Just kidding. There is no violent hate speech in Shadow Complex. But there has been some minor controversy around the game, due to its affiliation with science-fiction author Orson Scott Card. I should say up front that what little I know about Card is based on hearsay. I know Ender's Game is considered a classic in some circles. I know that he wrote some or all of the Insult Swordfighting lines in The Secret of Monkey Island, a debt I will never be able to repay. And I know that an awful lot of people I respect consider him a crackpot.

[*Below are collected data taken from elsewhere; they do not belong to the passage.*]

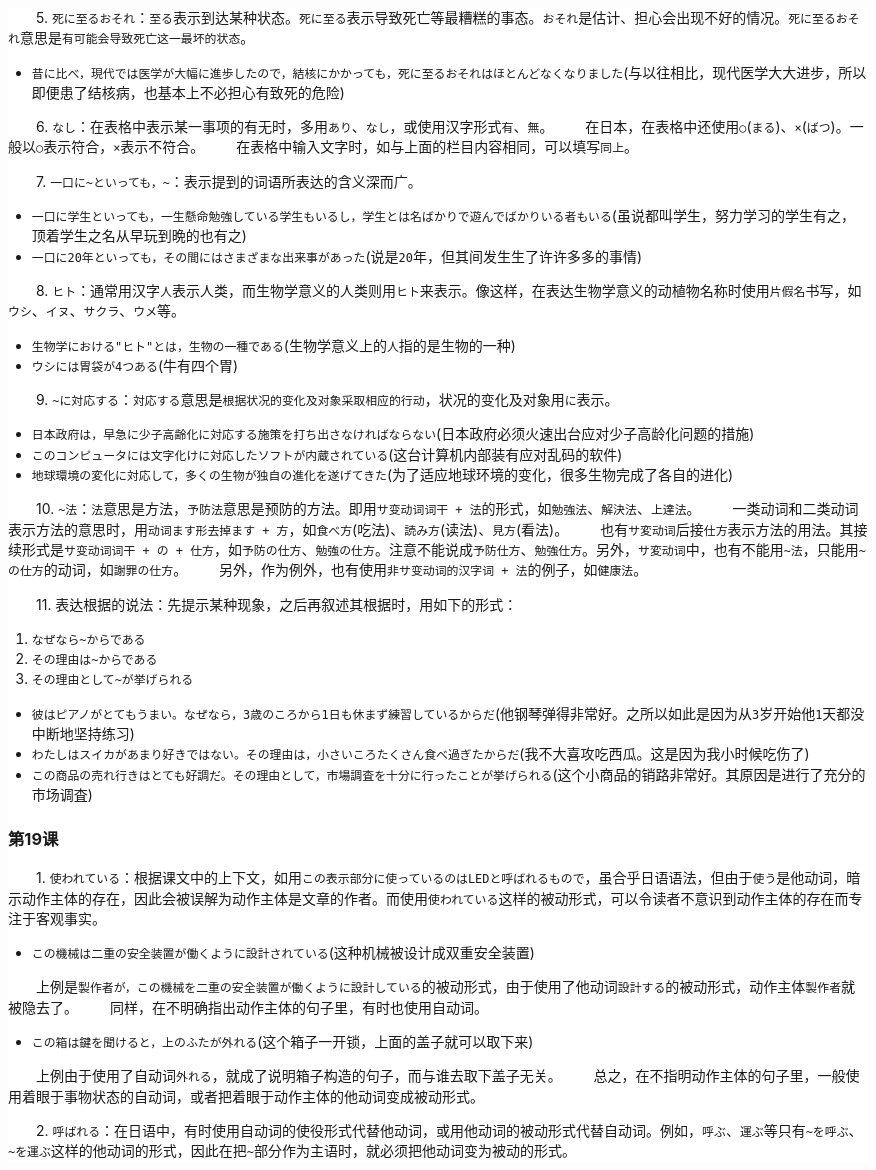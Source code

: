 &emsp;&emsp;5. `死に至るおそれ`：`至る`表示到达某种状态。`死に至る`表示导致死亡等最糟糕的事态。`おそれ`是估计、担心会出现不好的情况。`死に至るおそれ`意思是`有可能会导致死亡这一最坏的状态`。

- `昔に比べ，現代では医学が大幅に進歩したので，結核にかかっても，死に至るおそれはほとんどなくなりました`(与以往相比，现代医学大大进步，所以即便患了结核病，也基本上不必担心有致死的危险)

&emsp;&emsp;6. `なし`：在表格中表示某一事项的有无时，多用`あり`、`なし`，或使用汉字形式`有`、`無`。
&emsp;&emsp;在日本，在表格中还使用`○`(`まる`)、`×`(`ばつ`)。一般以`○`表示符合，`×`表示不符合。
&emsp;&emsp;在表格中输入文字时，如与上面的栏目内容相同，可以填写`同上`。

&emsp;&emsp;7. `一口に~といっても，~`：表示提到的词语所表达的含义深而广。

- `一口に学生といっても，一生懸命勉強している学生もいるし，学生とは名ばかりで遊んでばかりいる者もいる`(虽说都叫学生，努力学习的学生有之，顶着学生之名从早玩到晩的也有之)
- `一口に20年といっても，その間にはさまざまな出来事があった`(说是`20`年，但其间发生生了许许多多的事情)

&emsp;&emsp;8. `ヒト`：通常用汉字`人`表示人类，而生物学意义的人类则用`ヒト`来表示。像这样，在表达生物学意义的动植物名称时使用`片假名`书写，如`ウシ`、`イヌ`、`サクラ`、`ウメ`等。

- `生物学における"ヒト"とは，生物の一種である`(生物学意义上的`人`指的是生物的一种)
- `ウシには胃袋が4つある`(牛有四个胃)

&emsp;&emsp;9. `~に対応する`：`対応する`意思是`根据状况的变化及对象采取相应的行动`，状况的变化及对象用`に`表示。

- `日本政府は，早急に少子高齢化に対応する施策を打ち出さなければならない`(日本政府必须火速出台应对少子高龄化问题的措施)
- `このコンピュータには文字化けに対応したソフトが内蔵されている`(这台计算机内部装有应对乱码的软件)
- `地球環境の変化に対応して，多くの生物が独自の進化を遂げてきた`(为了适应地球环境的变化，很多生物完成了各自的进化)

&emsp;&emsp;10. `~法`：`法`意思是方法，`予防法`意思是预防的方法。即用`サ变动词词干 + 法`的形式，如`勉強法`、`解決法`、`上達法`。
&emsp;&emsp;一类动词和二类动词表示方法的意思时，用`动词ます形去掉ます + 方`，如`食べ方`(吃法)、`読み方`(读法)、`見方`(看法)。
&emsp;&emsp;也有`サ変动词`后接`仕方`表示方法的用法。其接续形式是`サ变动词词干 + の + 仕方`，如`予防の仕方`、`勉強の仕方`。注意不能说成`予防仕方`、`勉強仕方`。另外，`サ変动词`中，也有不能用`~法`，只能用`~の仕方`的动词，如`謝罪の仕方`。
&emsp;&emsp;另外，作为例外，也有使用`非サ变动词的汉字词 + 法`的例子，如`健康法`。

&emsp;&emsp;11. 表达根据的说法：先提示某种现象，之后再叙述其根据时，用如下的形式：

1. `なぜなら~からである`
2. `その理由は~からである`
3. `その理由として~が挙げられる`

- `彼はピアノがとてもうまい。なぜなら，3歳のころから1日も休まず練習しているからだ`(他钢琴弹得非常好。之所以如此是因为从`3`岁开始他`1`天都没中断地坚持练习)
- `わたしはスイカがあまり好きではない。その理由は，小さいころたくさん食べ過ぎたからだ`(我不大喜攻吃西瓜。这是因为我小时候吃伤了)
- `この商品の売れ行きはとても好調だ。その理由として，市場調査を十分に行ったことが挙げられる`(这个小商品的销路非常好。其原因是进行了充分的市场调査)

### 第19课

&emsp;&emsp;1. `使われている`：根据课文中的上下文，如用`この表示部分に使っているのはLEDと呼ばれるもので`，虽合乎日语语法，但由于`使う`是他动词，暗示动作主体的存在，因此会被误解为动作主体是文章的作者。而使用`使われている`这样的被动形式，可以令读者不意识到动作主体的存在而专注于客观事实。

- `この機械は二重の安全装置が働くように設計されている`(这种机械被设计成双重安全装置)

&emsp;&emsp;上例是`製作者が，この機械を二重の安全装置が働くように設計している`的被动形式，由于使用了他动词`設計する`的被动形式，动作主体`製作者`就被隐去了。
&emsp;&emsp;同样，在不明确指出动作主体的句子里，有时也使用自动词。

- `この箱は鍵を聞けると，上のふたが外れる`(这个箱子一开锁，上面的盖子就可以取下来)

&emsp;&emsp;上例由于使用了自动词`外れる`，就成了说明箱子构造的句子，而与谁去取下盖子无关。
&emsp;&emsp;总之，在不指明动作主体的句子里，一般使用着眼于事物状态的自动词，或者把着眼于动作主体的他动词变成被动形式。

&emsp;&emsp;2. `呼ばれる`：在日语中，有时使用自动词的使役形式代替他动词，或用他动词的被动形式代替自动词。例如，`呼ぶ`、`運ぶ`等只有`~を呼ぶ`、`~を運ぶ`这样的他动词的形式，因此在把`~`部分作为主语时，就必须把他动词变为被动的形式。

Card apparently has a history of borderline insane comments about homosexuality, abortion, and the dangers of liberalism. I have not read his book Empire, which created the universe in which Shadow Complex takes place, but my understanding is that it tells the tale of a second American civil war, in which the un-American bad guys are a far-left group called the Progressive Restoration. I got that from the Wikipedia entry, and am not qualified to comment further, except to note the irony of a conservative warning about the dangers of politically motivated violence from the left, considering the past 20 years or so of American history.
Shadow Complex sidesteps most of these concerns. Yes, the bad guys are still the Progressive Restoration, and probably want to institute mandatory abortion and recycling laws, but in practice they're your usual video game foes: faceless drones whose only talent seems to be dying in dramatic ways. We hear bits and pieces about their grand plan, usually as our hero, Jason Fleming, is sneaking through vents and overhearing their conversations. The dialogue is boilerplate evildoer stuff, no more plausible than the rantings of an old-school Bond villain. Despite the creators' use of Card as a publicity tool, his involvement was minimal.
The actual plot goes something like this:
-Boy loses girl
-Boy rescues girl, but
-Boy finds true love with high-tech armor and weaponry
Which is basically the same as every other video game ever made.
The Progressive Restoration plans to nuke the gay-friendly city of San Francisco first -- an odd choice for such a left-wing group, so long as Houston, Texas still stands. But if that's the extent of Card's homophobia coming to the fore, then I think I can live with that. Every city deserves a chance to be the terrorist target in a book, movie, or video game.
The content of Shadow Complex itself may not be the main concern. The real issue, as eloquently laid out by GayGamer's Dawdle, is whether we ought to be rewarding Card with our money. It's a tough one. We should be rewarding the people who made Shadow Complex, because it is fantastic. Plenty of people worked on this game who don't share his beliefs, including the game's real writer, Peter David.
If some fraction of our dollars ends up in Card's bank account, that may be the cost of doing business. I could try to stop patronizing any business that employed people whose politics I disagreed with, but then I would have to drop out of civilization altogether, move to a cabin in the woods, and write angry but lucid tracts about industrial society and its future.*
Dawdle's solution is pretty simple: If you're against what Card stands for, but for awesome video games, consider tossing a few bucks in the till of your favorite LGBT charity when you buy the game. Not a bad idea. But I'd like to think that we can have it both ways. We can use the sweetness of Shadow Complex as an opportunity to discuss great game design, and to remind the world that Orson Scott Card is a hateful homophobe. It's the best of both worlds.
The progressive restoration begins now, my brothers and sisters!
*In case you thought that I thought that there was no such thing as left-wing violence.